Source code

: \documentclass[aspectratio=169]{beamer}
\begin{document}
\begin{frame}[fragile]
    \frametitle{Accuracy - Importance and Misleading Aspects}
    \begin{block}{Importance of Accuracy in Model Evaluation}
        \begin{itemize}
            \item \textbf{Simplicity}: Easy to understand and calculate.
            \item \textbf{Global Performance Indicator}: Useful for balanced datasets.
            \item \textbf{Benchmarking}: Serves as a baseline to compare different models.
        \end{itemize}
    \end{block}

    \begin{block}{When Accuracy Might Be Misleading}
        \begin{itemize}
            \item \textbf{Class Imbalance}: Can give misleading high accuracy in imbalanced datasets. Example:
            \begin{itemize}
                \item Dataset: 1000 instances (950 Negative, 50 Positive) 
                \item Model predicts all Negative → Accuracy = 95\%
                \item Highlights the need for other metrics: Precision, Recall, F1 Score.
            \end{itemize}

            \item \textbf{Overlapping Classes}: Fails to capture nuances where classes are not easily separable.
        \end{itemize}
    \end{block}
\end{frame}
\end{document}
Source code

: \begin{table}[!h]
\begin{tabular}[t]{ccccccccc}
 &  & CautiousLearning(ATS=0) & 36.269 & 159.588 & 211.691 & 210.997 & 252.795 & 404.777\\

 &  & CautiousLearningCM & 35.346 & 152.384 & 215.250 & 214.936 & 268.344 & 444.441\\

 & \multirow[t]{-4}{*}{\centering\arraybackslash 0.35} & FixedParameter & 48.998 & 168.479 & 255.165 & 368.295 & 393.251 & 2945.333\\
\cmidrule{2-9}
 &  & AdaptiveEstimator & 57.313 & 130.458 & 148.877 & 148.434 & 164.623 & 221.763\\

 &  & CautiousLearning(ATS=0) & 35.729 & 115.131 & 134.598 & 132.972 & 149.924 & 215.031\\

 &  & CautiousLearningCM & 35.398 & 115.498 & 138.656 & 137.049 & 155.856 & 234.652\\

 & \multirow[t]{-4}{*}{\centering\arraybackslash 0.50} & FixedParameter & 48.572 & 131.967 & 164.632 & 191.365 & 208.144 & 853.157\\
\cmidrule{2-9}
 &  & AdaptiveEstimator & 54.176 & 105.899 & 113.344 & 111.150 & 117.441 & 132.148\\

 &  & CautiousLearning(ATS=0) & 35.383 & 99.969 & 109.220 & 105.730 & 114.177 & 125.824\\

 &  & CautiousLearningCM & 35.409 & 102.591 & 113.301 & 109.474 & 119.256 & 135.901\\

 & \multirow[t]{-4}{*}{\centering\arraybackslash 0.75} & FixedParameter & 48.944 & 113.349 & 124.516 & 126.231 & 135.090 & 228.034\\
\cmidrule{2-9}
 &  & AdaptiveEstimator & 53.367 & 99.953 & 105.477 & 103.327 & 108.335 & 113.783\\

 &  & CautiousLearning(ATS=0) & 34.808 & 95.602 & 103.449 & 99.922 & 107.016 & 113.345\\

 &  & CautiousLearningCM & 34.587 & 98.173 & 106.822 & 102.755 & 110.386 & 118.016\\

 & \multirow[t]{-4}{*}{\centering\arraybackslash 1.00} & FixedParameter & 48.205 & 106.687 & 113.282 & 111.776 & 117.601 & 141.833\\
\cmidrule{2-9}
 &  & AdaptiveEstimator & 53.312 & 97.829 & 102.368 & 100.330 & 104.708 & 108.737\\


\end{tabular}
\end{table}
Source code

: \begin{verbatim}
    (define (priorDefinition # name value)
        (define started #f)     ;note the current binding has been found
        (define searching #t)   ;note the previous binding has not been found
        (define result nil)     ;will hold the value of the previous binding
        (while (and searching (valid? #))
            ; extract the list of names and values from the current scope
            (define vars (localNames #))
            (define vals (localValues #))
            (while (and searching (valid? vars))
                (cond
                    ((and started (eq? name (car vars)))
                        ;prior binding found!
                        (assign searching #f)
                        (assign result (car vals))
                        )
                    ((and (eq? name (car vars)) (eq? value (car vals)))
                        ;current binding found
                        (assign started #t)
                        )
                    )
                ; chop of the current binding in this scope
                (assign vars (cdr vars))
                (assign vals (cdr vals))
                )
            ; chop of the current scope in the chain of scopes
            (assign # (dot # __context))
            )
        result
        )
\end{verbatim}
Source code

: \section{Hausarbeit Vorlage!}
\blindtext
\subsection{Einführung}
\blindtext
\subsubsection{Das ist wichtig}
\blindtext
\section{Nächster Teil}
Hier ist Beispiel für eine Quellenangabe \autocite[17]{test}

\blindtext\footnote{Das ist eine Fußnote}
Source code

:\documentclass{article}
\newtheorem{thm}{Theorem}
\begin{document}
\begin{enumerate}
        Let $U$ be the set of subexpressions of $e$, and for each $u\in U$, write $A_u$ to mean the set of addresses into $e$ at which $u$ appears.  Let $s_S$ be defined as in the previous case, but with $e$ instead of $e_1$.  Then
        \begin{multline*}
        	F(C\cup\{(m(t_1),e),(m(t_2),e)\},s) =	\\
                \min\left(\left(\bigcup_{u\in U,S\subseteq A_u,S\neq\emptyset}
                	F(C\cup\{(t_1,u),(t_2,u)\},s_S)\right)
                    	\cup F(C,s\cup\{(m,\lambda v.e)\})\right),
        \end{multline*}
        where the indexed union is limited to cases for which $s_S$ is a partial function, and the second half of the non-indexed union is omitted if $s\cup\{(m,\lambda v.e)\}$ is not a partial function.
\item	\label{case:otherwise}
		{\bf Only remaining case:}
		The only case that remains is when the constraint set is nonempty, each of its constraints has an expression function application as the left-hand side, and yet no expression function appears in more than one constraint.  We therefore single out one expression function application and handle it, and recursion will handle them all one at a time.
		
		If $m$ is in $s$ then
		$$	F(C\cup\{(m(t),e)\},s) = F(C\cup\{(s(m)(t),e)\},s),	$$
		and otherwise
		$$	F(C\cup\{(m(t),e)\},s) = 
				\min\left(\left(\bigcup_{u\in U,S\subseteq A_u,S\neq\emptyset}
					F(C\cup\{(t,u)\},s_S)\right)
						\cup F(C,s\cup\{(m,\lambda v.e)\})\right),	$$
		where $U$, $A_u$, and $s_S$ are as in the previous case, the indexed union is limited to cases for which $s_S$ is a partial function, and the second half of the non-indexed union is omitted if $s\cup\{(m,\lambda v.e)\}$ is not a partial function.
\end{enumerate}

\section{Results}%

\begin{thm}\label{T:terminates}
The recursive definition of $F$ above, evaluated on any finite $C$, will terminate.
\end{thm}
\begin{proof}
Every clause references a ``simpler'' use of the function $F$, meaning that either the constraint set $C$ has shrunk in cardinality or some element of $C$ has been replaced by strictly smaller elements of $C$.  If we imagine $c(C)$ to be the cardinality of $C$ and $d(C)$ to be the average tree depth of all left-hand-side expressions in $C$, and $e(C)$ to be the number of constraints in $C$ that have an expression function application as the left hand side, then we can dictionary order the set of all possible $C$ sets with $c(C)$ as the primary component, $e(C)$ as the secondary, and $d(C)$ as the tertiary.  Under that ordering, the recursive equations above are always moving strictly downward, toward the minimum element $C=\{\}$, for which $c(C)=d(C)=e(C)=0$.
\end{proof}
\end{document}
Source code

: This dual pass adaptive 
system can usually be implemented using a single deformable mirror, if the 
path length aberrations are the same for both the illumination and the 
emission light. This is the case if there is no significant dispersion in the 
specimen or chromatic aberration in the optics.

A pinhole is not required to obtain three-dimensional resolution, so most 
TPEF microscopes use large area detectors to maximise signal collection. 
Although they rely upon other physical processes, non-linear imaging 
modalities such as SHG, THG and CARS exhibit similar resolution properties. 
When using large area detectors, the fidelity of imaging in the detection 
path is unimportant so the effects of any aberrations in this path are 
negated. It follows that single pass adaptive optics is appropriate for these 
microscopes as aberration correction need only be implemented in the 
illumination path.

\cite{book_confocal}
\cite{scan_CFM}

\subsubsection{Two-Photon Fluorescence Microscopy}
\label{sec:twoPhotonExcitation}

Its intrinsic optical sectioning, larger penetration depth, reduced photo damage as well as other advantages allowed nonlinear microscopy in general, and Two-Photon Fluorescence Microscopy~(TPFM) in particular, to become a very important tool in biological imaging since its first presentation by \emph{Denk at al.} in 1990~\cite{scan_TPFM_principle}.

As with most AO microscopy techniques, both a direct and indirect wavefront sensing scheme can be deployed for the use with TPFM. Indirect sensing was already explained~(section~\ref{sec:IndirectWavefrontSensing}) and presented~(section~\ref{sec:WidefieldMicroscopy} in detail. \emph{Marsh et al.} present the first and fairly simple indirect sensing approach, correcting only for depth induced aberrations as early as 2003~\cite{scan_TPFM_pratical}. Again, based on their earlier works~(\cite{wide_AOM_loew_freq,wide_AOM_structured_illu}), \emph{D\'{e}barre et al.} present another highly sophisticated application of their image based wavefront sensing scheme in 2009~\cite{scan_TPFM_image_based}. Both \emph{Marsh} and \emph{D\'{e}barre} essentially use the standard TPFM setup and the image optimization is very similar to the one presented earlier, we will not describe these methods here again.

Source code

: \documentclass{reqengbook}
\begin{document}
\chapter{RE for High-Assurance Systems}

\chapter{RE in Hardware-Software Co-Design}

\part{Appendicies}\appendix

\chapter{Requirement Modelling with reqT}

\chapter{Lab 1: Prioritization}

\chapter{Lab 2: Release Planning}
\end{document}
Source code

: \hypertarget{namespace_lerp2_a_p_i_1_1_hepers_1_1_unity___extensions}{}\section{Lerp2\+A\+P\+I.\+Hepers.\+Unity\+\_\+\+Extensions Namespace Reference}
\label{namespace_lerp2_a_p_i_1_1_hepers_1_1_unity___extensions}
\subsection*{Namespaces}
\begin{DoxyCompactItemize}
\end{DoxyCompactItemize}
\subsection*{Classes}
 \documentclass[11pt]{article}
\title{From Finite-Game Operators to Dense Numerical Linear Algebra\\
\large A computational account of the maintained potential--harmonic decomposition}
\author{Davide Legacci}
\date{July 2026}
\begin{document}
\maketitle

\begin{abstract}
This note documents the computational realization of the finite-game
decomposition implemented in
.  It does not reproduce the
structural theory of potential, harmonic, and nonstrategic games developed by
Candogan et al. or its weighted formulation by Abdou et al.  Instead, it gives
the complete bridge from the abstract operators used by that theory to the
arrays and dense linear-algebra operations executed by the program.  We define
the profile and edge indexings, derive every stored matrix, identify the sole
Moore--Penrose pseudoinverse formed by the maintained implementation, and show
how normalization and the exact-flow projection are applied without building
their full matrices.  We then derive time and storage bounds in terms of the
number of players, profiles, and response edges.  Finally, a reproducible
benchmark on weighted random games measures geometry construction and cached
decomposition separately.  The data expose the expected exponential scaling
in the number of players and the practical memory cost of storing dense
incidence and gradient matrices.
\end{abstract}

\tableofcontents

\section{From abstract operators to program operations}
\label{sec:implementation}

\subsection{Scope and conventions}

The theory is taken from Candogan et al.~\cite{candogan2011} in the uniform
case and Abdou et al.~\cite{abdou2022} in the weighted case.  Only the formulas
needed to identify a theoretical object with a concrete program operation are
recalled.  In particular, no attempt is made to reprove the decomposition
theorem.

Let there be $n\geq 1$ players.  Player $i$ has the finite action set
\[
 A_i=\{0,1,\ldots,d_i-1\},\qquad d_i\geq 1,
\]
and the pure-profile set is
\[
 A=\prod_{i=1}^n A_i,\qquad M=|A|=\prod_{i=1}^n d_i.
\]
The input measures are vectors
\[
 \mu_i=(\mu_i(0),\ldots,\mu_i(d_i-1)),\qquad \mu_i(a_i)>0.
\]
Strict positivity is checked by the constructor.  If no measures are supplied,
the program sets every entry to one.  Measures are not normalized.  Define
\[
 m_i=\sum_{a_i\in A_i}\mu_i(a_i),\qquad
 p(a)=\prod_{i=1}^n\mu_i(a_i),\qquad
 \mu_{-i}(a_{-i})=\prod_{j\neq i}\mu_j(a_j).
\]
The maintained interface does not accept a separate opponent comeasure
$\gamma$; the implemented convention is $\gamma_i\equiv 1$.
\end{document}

_Work order_: Reprint exactly the lines above that start at the one with "268.344 & 444.441\\" and end at the one with "119.256 & 135.901\\", keeping both and adding none.

_Exercise output_:
 &  & CautiousLearningCM & 35.346 & 152.384 & 215.250 & 214.936 & 268.344 & 444.441\\

 & \multirow[t]{-4}{*}{\centering\arraybackslash 0.35} & FixedParameter & 48.998 & 168.479 & 255.165 & 368.295 & 393.251 & 2945.333\\
\cmidrule{2-9}
 &  & AdaptiveEstimator & 57.313 & 130.458 & 148.877 & 148.434 & 164.623 & 221.763\\

 &  & CautiousLearning(ATS=0) & 35.729 & 115.131 & 134.598 & 132.972 & 149.924 & 215.031\\

 &  & CautiousLearningCM & 35.398 & 115.498 & 138.656 & 137.049 & 155.856 & 234.652\\

 & \multirow[t]{-4}{*}{\centering\arraybackslash 0.50} & FixedParameter & 48.572 & 131.967 & 164.632 & 191.365 & 208.144 & 853.157\\
\cmidrule{2-9}
 &  & AdaptiveEstimator & 54.176 & 105.899 & 113.344 & 111.150 & 117.441 & 132.148\\

 &  & CautiousLearning(ATS=0) & 35.383 & 99.969 & 109.220 & 105.730 & 114.177 & 125.824\\

 &  & CautiousLearningCM & 35.409 & 102.591 & 113.301 & 109.474 & 119.256 & 135.901\\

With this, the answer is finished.